CNE Director of Public Policy Sergio Marxuach

Although the government has managed to successfully contain public spending since 2008, the island’s indebtedness rate has soared at a faster pace than its Gross National Product during the last three years, currently reaching a 50-year high.

The discrepancy between how much money is available to spend and what is actually being used up has set off an alarm for the Center for the New Economy, which warned Tuesday that the island is dangerously nearing its borrowing limit.

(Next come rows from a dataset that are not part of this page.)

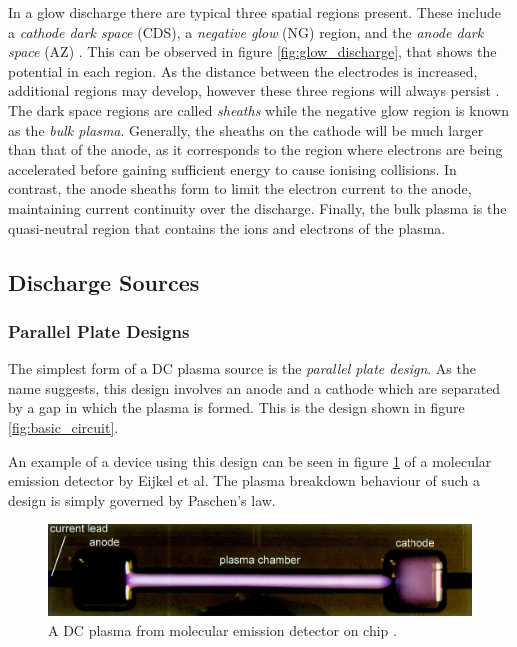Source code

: In a glow discharge there are typical three spatial regions present. These include a \textit{cathode dark space} (CDS), a \textit{negative glow} (NG) region, and the \textit{anode dark space} (AZ) \cite{Gudmundsson2017, Bogaerts2002}. This can be observed in figure \ref{fig:glow_discharge}, that shows the potential in each region. As the distance between the electrodes is increased, additional regions may develop, however these three regions will always persist \cite{Gudmundsson2017}. The dark space regions are called \textit{sheaths} while the negative glow region is known as the \textit{bulk plasma}. Generally, the sheaths on the cathode will be much larger than that of the anode, as it corresponds to the region where electrons are being accelerated before gaining sufficient energy to cause ionising collisions. In contrast, the anode sheaths form to limit the electron current to the anode, maintaining current continuity over the discharge. Finally, the bulk plasma is the quasi-neutral region that contains the ions and electrons of the plasma.

\subsection{Discharge Sources}
\subsubsection{Parallel Plate Designs}

The simplest form of a DC plasma source is the \textit{parallel plate design}. As the name suggests, this design involves an anode and a cathode which are separated by a gap in which the plasma is formed. This is the design shown in figure \ref{fig:basic_circuit}.

An example of a device using this design can be seen in figure \ref{fig:parallel_plate_design} of a molecular emission detector by Eijkel et al\cite{Eijkel1999}. The plasma breakdown behaviour of such a design is simply governed by Paschen's law. 

\begin{figure}[h!]
	\centering
	\includegraphics[width=\linewidth]{chapter_2/figures/parallel_plate.jpeg}
	\caption{A DC plasma from molecular emission detector on chip \cite{Eijkel1999}.}
	\label{fig:parallel_plate_design}
\end{figure}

Furthermore, Puerto Rico’s fiscal situation remains unstable and the short-term fiscal scenario remains subject to “a substantial amount of uncertainty,” CNE Director for Public Policy, Sergio Marxuach said during a roundtable discussion with members of the local media, when the think-tank offered its conclusions on how the Luis Fortuño administration has handled its finances since taking office.

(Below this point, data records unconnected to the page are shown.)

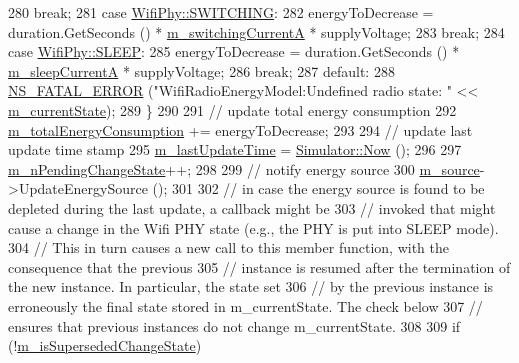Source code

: \begin{DoxyCode}
280       \textcolor{keywordflow}{break};
281     \textcolor{keywordflow}{case} \hyperlink{classns3_1_1WifiPhy_af97408fa76f99797497b492758467143a2d51e3db3a961114a197a35838adeee5}{WifiPhy::SWITCHING}:
282       energyToDecrease = duration.GetSeconds () * \hyperlink{classns3_1_1WifiRadioEnergyModel_afb9d3996210a3d341070e9b08ca3609b}{m\_switchingCurrentA} * supplyVoltage;
283       \textcolor{keywordflow}{break};
284     \textcolor{keywordflow}{case} \hyperlink{classns3_1_1WifiPhy_af97408fa76f99797497b492758467143ad77ab37fb7a2710222a92a3b81d23b65}{WifiPhy::SLEEP}:
285       energyToDecrease = duration.GetSeconds () * \hyperlink{classns3_1_1WifiRadioEnergyModel_a42b305809982bb48a4c6ff3ca20614a4}{m\_sleepCurrentA} * supplyVoltage;
286       \textcolor{keywordflow}{break};
287     \textcolor{keywordflow}{default}:
288       \hyperlink{group__fatal_ga5131d5e3f75d7d4cbfd706ac456fdc85}{NS\_FATAL\_ERROR} (\textcolor{stringliteral}{"WifiRadioEnergyModel:Undefined radio state: "} << 
      \hyperlink{classns3_1_1WifiRadioEnergyModel_a3f7bc986f460d8d987a7104c71c952a4}{m\_currentState});
289     \}
290 
291   \textcolor{comment}{// update total energy consumption}
292   \hyperlink{classns3_1_1WifiRadioEnergyModel_a56ee62d581f8a6b3ebf466e97d028568}{m\_totalEnergyConsumption} += energyToDecrease;
293 
294   \textcolor{comment}{// update last update time stamp}
295   \hyperlink{classns3_1_1WifiRadioEnergyModel_a7ac51693b29b679aa09d76a3f78a231d}{m\_lastUpdateTime} = \hyperlink{classns3_1_1Simulator_ac3178fa975b419f7875e7105be122800}{Simulator::Now} ();
296 
297   \hyperlink{classns3_1_1WifiRadioEnergyModel_afbe1f543be97f42adf5ef9cefb36bd58}{m\_nPendingChangeState}++;
298 
299   \textcolor{comment}{// notify energy source}
300   \hyperlink{classns3_1_1WifiRadioEnergyModel_a4d8a626e91ba3c7b337df91071380d34}{m\_source}->UpdateEnergySource ();
301 
302   \textcolor{comment}{// in case the energy source is found to be depleted during the last update, a callback might be}
303   \textcolor{comment}{// invoked that might cause a change in the Wifi PHY state (e.g., the PHY is put into SLEEP mode).}
304   \textcolor{comment}{// This in turn causes a new call to this member function, with the consequence that the previous}
305   \textcolor{comment}{// instance is resumed after the termination of the new instance. In particular, the state set}
306   \textcolor{comment}{// by the previous instance is erroneously the final state stored in m\_currentState. The check below}
307   \textcolor{comment}{// ensures that previous instances do not change m\_currentState.}
308 
309   \textcolor{keywordflow}{if} (!\hyperlink{classns3_1_1WifiRadioEnergyModel_a5510491a9fe39122fb3e487ed6341aa0}{m\_isSupersededChangeState})

\end{DoxyCode}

In its analysis, the CNE concluded that the Commonwealth’s total public indebtedness increased by 19.5 percent to $63.8 billion in 2011, from $53.3 billion in 2008. During the same period, the island’s GNP increased 5.3 percent to $64.9 billion from $61.6 billion, at current prices.

“On the positive side, the indebtedness rate of growth appears to have slowed down substantially during the first nine months of fiscal year 2011,” said Marxuach, adding that it is too soon to tell if that trend will hold.

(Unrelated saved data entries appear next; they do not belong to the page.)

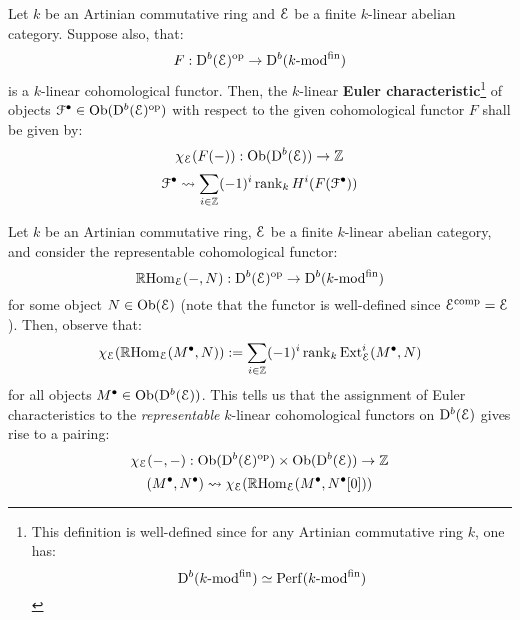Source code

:             \begin{definition} \label{def: euler_characteristics}
                Let $k$ be an Artinian commutative ring and $\mathcal{E}$ be a finite $k$-linear abelian category. Suppose also, that:
                    $$F: \mathrm{D}^b(\mathcal{E})^{\mathrm{op}} \to \mathrm{D}^b(k\text{-}\mathrm{mod}^{\mathrm{fin}})$$
                is a $k$-linear cohomological functor. Then, the $k$-linear \textbf{Euler characteristic}\footnote{This definition is well-defined since for any Artinian commutative ring $k$, one has:
                    $$\mathrm{D}^b(k\text{-}\mathrm{mod}^{\mathrm{fin}}) \simeq \mathrm{Perf}(k\text{-}\mathrm{mod}^{\mathrm{fin}})$$} of objects $\mathcal{F}^{\bullet} \in \mathrm{Ob}(\mathrm{D}^b(\mathcal{E})^{\mathrm{op}})$ with respect to the given cohomological functor $F$ shall be given by:
                    $$\chi_{\mathcal{E}}(F(-)): \mathrm{Ob}(\mathrm{D}^b(\mathcal{E})) \to \mathbb{Z}$$
                    $$\mathcal{F}^{\bullet} \leadsto \sum_{i \in \mathbb{Z}} (-1)^i \operatorname{rank}_k H^i(F(\mathcal{F}^{\bullet}))$$
            \end{definition}
            \begin{remark} \label{remark: euler_characteristics_as_bilinear_forms}
                Let $k$ be an Artinian commutative ring, $\mathcal{E}$ be a finite $k$-linear abelian category, and consider the representable cohomological functor:
                    $$\mathbb{R}\mathrm{Hom}_{\mathcal{E}}(-, N): \mathrm{D}^b(\mathcal{E})^{\mathrm{op}} \to \mathrm{D}^b(k\text{-}\mathrm{mod}^{\mathrm{fin}})$$
                for some object $N \in \mathrm{Ob}(\mathcal{E})$ (note that the functor is well-defined since $\mathcal{E}^{\mathrm{comp}} = \mathcal{E}$). Then, observe that:
                    $$\chi_{\mathcal{E}}(\mathbb{R}\mathrm{Hom}_{\mathcal{E}}(M^{\bullet}, N)) := \sum_{i \in \mathbb{Z}} (-1)^i \operatorname{rank}_k \mathrm{Ext}^i_{\mathcal{E}}(M^{\bullet}, N)$$
                for all objects $M^{\bullet} \in \mathrm{Ob}(\mathrm{D}^b(\mathcal{E}))$. This tells us that the assignment of Euler characteristics to the \textit{representable} $k$-linear cohomological functors on $\mathrm{D}^b(\mathcal{E})$ gives rise to a pairing:
                    $$\chi_{\E}(-, -): \Ob(\rmD^b(\E)^{\op}) \x \Ob(\rmD^b(\E)) \to \Z$$
                    $$(M^{\bullet}, N^{\bullet}) \leadsto \chi_{\mathcal{E}}(\mathbb{R}\mathrm{Hom}_{\mathcal{E}}(M^{\bullet}, N^{\bullet}[0]))$$
            \end{remark}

At present, the island’s debt service represents nearly 15 percent of fiscal 2011’s consolidated budget, which means “almost $1 out of every $6 spent by the government of Puerto Rico is allocated for debt service. In the U.S. [mainland], that proportion stands at 15 percent, and the government is worried,” Marxuach said.

The amount of the consolidated budget allocated to debt service has increased to a projected $4.3 billion in 2012 from a little more than $3 billion in 2008, the CNE’s calculations show.

Several bond offerings totaling $7.9 billion in new debt during 2009 and 2010 by the Sales Tax Revenue Financing Corporation, known as COFINA in Spanish, account for most of the increase in public debt since 2009, the CNE’s analysis shows.

“That $4.3 billion is $500 million more than what the Education Department will spend on our students next year. When you spend more on debt than you do on education, it certainly raises a flag,” the economist said.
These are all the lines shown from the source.